By Ryan Francis | April 6, 2013
The IPL governing council’s decision, requesting teams to not select players from Sri Lanka for matches played in Tamil Nadu, tells us clearly that Sri Lankan cricketers are not wanted in India by parts of their population and the IPL fears for their safety in a part of India that has seen attacks against Sri Lankans and self-immolations.
Tamil Nadu’s chief minister J. Jayalalithaa wrote to the Indian prime minister last month, stating that there was "great angst and anguish amongst the people of Tamil Nadu", when it came to issues relating to the war in Sri Lanka and the alleged mistreatment of the Tamil minority in Sri Lanka.

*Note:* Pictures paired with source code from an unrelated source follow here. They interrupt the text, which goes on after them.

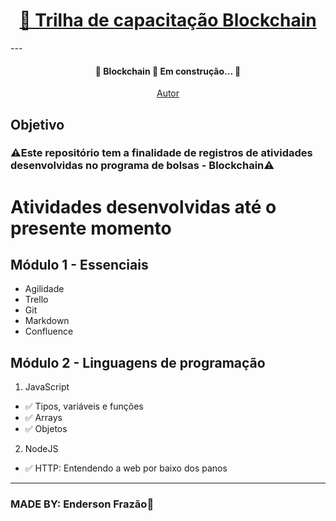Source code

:<h1 align="center"> 
<a href= "https://github.com/EndersonF/trilha-de-capacitacao-blockchain">🔗 Trilha de capacitação Blockchain</a>
</h1>
---
<h4 align="center"> 
	🚧  Blockchain 🚀 Em construção...  🚧
</h4>

<p align="center">
 <a href="https://github.com/EndersonF" target="_blank"> Autor</a>
</p>

## Objetivo

### **⚠️Este repositório tem a finalidade de registros de atividades desenvolvidas no programa de bolsas - Blockchain⚠️**

# Atividades desenvolvidas até o presente momento

## Módulo 1 - Essenciais

- Agilidade
- Trello
- Git
- Markdown
- Confluence

## Módulo 2 - Linguagens de programação

1. JavaScript
- ✅ Tipos, variáveis e funções
- ✅ Arrays
- ✅ Objetos

2. NodeJS
- ✅ HTTP: Entendendo a web por baixo dos panos

---

### MADE BY: **Enderson Frazão🤟**
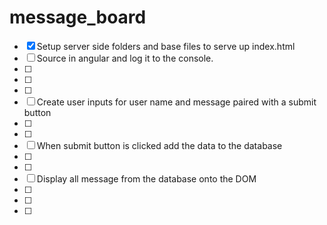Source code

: # message_board

- [x] Setup server side folders and base files to serve up index.html
- [ ] Source in angular and log it to the console.
- [ ]
- [ ]
- [ ]
- [ ] Create user inputs for user name and message paired with a submit button
- [ ]
- [ ]
- [ ] When submit button is clicked add the data to the database
- [ ]
- [ ]
- [ ] Display all message from the database onto the DOM
- [ ]
- [ ]
- [ ]
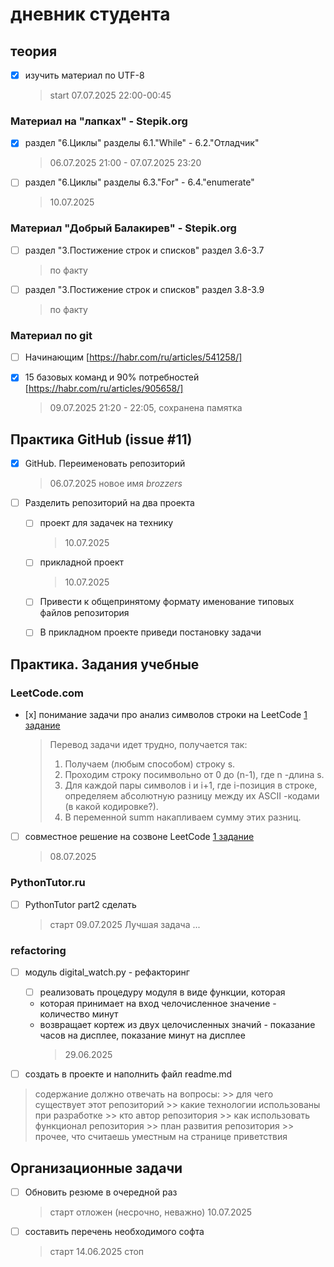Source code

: # дневник студента

## теория

- [x] изучить материал по UTF-8
    > start 07.07.2025 22:00-00:45

### Материал на "лапках" - Stepik.org

- [x] раздел "6.Циклы" разделы 6.1."While" - 6.2."Отладчик"
    > 06.07.2025 21:00 - 07.07.2025 23:20
- [ ] раздел "6.Циклы" разделы 6.3."For" - 6.4."enumerate"
    > 10.07.2025 
    
### Материал "Добрый Балакирев" - Stepik.org

- [ ] раздел "3.Постижение строк и списков" раздел 3.6-3.7
    > по факту 
- [ ] раздел "3.Постижение строк и списков" раздел 3.8-3.9
    > по факту

### Материал по git
- [ ] Начинающим [https://habr.com/ru/articles/541258/]
    > 
- [x] 15 базовых команд и 90% потребностей [https://habr.com/ru/articles/905658/]
    > 09.07.2025 21:20 - 22:05, сохранена памятка

## Практика GitHub (issue #11)

- [x] GitHub. Переименовать репозиторий
    > 06.07.2025 новое имя _brozzers_

- [ ] Разделить репозиторий на два проекта
  - [ ] проект для задачек на технику
    > 10.07.2025
  - [ ] прикладной проект
    > 10.07.2025
  - [ ] Привести к общепринятому формату именование типовых файлов репозитория
    >
  - [ ] В прикладном проекте приведи постановку задачи
    >
    
## Практика. Задания учебные

### LeetCode.com

- [х] понимание задачи про анализ символов строки на LeetCode [1 задание](https://leetcode.com/problems/score-of-a-string/description/?envType=problem-list-v2&envId=string)
    > Перевод задачи идет трудно, получается так:
    > 1. Получаем (любым способом) строку s.
    > 2. Проходим строку посимвольно от 0 до (n-1), где n -длина s.
    > 3. Для каждой пары символов i  и i+1, где i-позиция в строке, определяем абсолютную разницу между их ASCII -кодами (в какой кодировке?).
    > 4. В переменной summ накапливаем сумму этих разниц.

- [ ] совместное решение на созвоне LeetCode [1 задание](https://leetcode.com/problems/score-of-a-string/description/?envType=problem-list-v2&envId=string)
    > 08.07.2025 

### PythonTutor.ru

- [ ] PythonTutor part2 сделать
    > старт 09.07.2025 
    > Лучшая задача ...

### refactoring

- [ ] модуль digital_watch.py - рефакторинг
  - [ ] реализовать процедуру модуля в виде функции, которая
  - которая принимает на вход челочисленное значение - количество минут 
  - возвращает кортеж из двух целочисленных значий - показание часов на дисплее, показание минут на дисплее
    > 29.06.2025

- [ ] создать в проекте и наполнить файл readme.md
> содержание должно отвечать на вопросы:
    >> для чего существует этот репозиторий
    >> какие технологии использованы при разработке
    >> кто автор репозитория
    >> как использовать функционал репозитория
    >> план развития репозитория
    >> прочее, что считаешь уместным на странице приветствия

## Организационные задачи

- [ ] Обновить резюме в очередной раз
  > старт отложен (несрочно, неважно) 10.07.2025

- [ ] составить перечень необходимого софта
  > старт 14.06.2025
  > стоп 
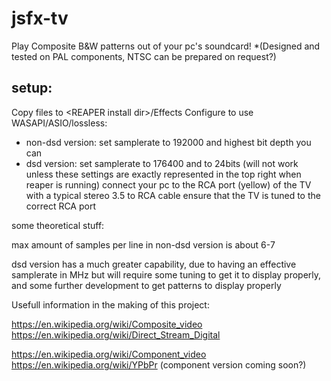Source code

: # jsfx-tv

Play Composite B&W patterns out of your pc's soundcard! *(Designed and tested on PAL components, NTSC can be prepared on request?)

## setup:
Copy files to \<REAPER install dir\>/Effects
Configure to use WASAPI/ASIO/lossless:
* non-dsd version: set samplerate to 192000 and highest bit depth you can
* dsd version: set samplerate to 176400 and to 24bits (will not work unless these settings are exactly represented in the top right when reaper is running)
connect your pc to the RCA port (yellow) of the TV with a typical stereo 3.5 to RCA cable
ensure that the TV is tuned to the correct RCA port

some theoretical stuff:

max amount of samples per line in non-dsd version is about 6-7

dsd version has a much greater capability, due to having an effective samplerate in MHz but will require some tuning to get it to display properly, and some further development to get patterns to display properly

Usefull information in the making of this project:

https://en.wikipedia.org/wiki/Composite_video
https://en.wikipedia.org/wiki/Direct_Stream_Digital


https://en.wikipedia.org/wiki/Component_video
https://en.wikipedia.org/wiki/YPbPr
(component version coming soon?)
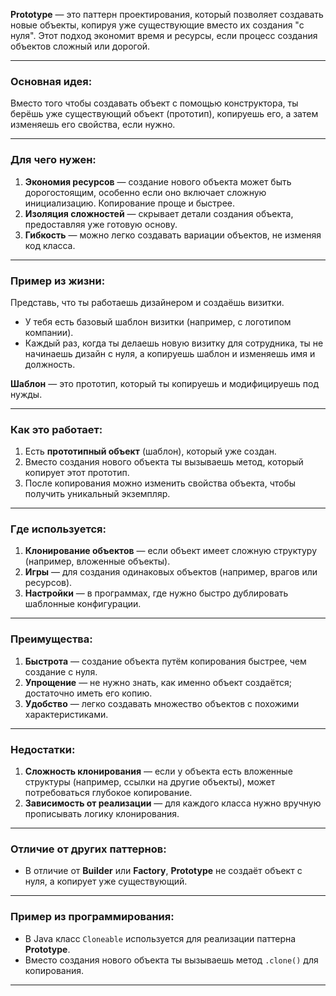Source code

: **Prototype** — это паттерн проектирования, который позволяет создавать новые объекты, копируя уже существующие вместо их создания "с нуля". Этот подход экономит время и ресурсы, если процесс создания объектов сложный или дорогой.

---

### Основная идея:
Вместо того чтобы создавать объект с помощью конструктора, ты берёшь уже существующий объект (прототип), копируешь его, а затем изменяешь его свойства, если нужно.

---

### Для чего нужен:
1. **Экономия ресурсов** — создание нового объекта может быть дорогостоящим, особенно если оно включает сложную инициализацию. Копирование проще и быстрее.
2. **Изоляция сложностей** — скрывает детали создания объекта, предоставляя уже готовую основу.
3. **Гибкость** — можно легко создавать вариации объектов, не изменяя код класса.

---

### Пример из жизни:
Представь, что ты работаешь дизайнером и создаёшь визитки.

- У тебя есть базовый шаблон визитки (например, с логотипом компании).
- Каждый раз, когда ты делаешь новую визитку для сотрудника, ты не начинаешь дизайн с нуля, а копируешь шаблон и изменяешь имя и должность.

**Шаблон** — это прототип, который ты копируешь и модифицируешь под нужды.

---

### Как это работает:
1. Есть **прототипный объект** (шаблон), который уже создан.
2. Вместо создания нового объекта ты вызываешь метод, который копирует этот прототип.
3. После копирования можно изменить свойства объекта, чтобы получить уникальный экземпляр.

---

### Где используется:
1. **Клонирование объектов** — если объект имеет сложную структуру (например, вложенные объекты).
2. **Игры** — для создания одинаковых объектов (например, врагов или ресурсов).
3. **Настройки** — в программах, где нужно быстро дублировать шаблонные конфигурации.

---

### Преимущества:
1. **Быстрота** — создание объекта путём копирования быстрее, чем создание с нуля.
2. **Упрощение** — не нужно знать, как именно объект создаётся; достаточно иметь его копию.
3. **Удобство** — легко создавать множество объектов с похожими характеристиками.

---

### Недостатки:
1. **Сложность клонирования** — если у объекта есть вложенные структуры (например, ссылки на другие объекты), может потребоваться глубокое копирование.
2. **Зависимость от реализации** — для каждого класса нужно вручную прописывать логику клонирования.

---

### Отличие от других паттернов:
- В отличие от **Builder** или **Factory**, **Prototype** не создаёт объект с нуля, а копирует уже существующий.

---

### Пример из программирования:
- В Java класс `Cloneable` используется для реализации паттерна **Prototype**.
- Вместо создания нового объекта ты вызываешь метод `.clone()` для копирования.

---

"In such a hostile and tense environment, we apprehend that the participation of Sri Lankan players in the IPL tournament, with many games to be played in Chennai, will aggravate an already surcharged atmosphere and further offend the sentiments of the people," she went on to state.
"In view of the popular antipathy and anger in Tamil Nadu against the actions of the government of Sri Lanka, the government of Tamil Nadu is of the view that IPL matches involving Sri Lankan players, umpires and other officials should not be played in Tamil Nadu.
"The BCCI may be advised by the government of India to prevail upon the IPL organizers not to allow Sri Lankan players, officials, umpires and support staff to take part in the tournament in Tamil Nadu. The Government of Tamil Nadu will permit IPL matches to be held in Tamil Nadu, only if the organizers provide an undertaking that no Sri Lankan players, umpires, officials or support staff would participate in these matches."
While the chief minister harbours extremist views and propagates it openly, her many thousand other foot soldiers could be perceived as the real threat. They may feel they need to carry out an act of violence against Sri Lankan players and match officials at the IPL.
For a team that has experienced an armed terrorist attack before, no threat can be taken lightly.
Avoiding travel to Tamil Nadu is wise, but there’s nothing preventing Sri Lankan players from being harmed outside of India’s southernmost state, which then raises questions over their safety in any part of India.
With the vast sums of money involved, it’s no surprise that Sri Lankan cricketers have chosen to travel to India, regardless of the anti-Sri Lankan sentiments there and despite being barred from playing in Tamil Nadu, but was it a wise move?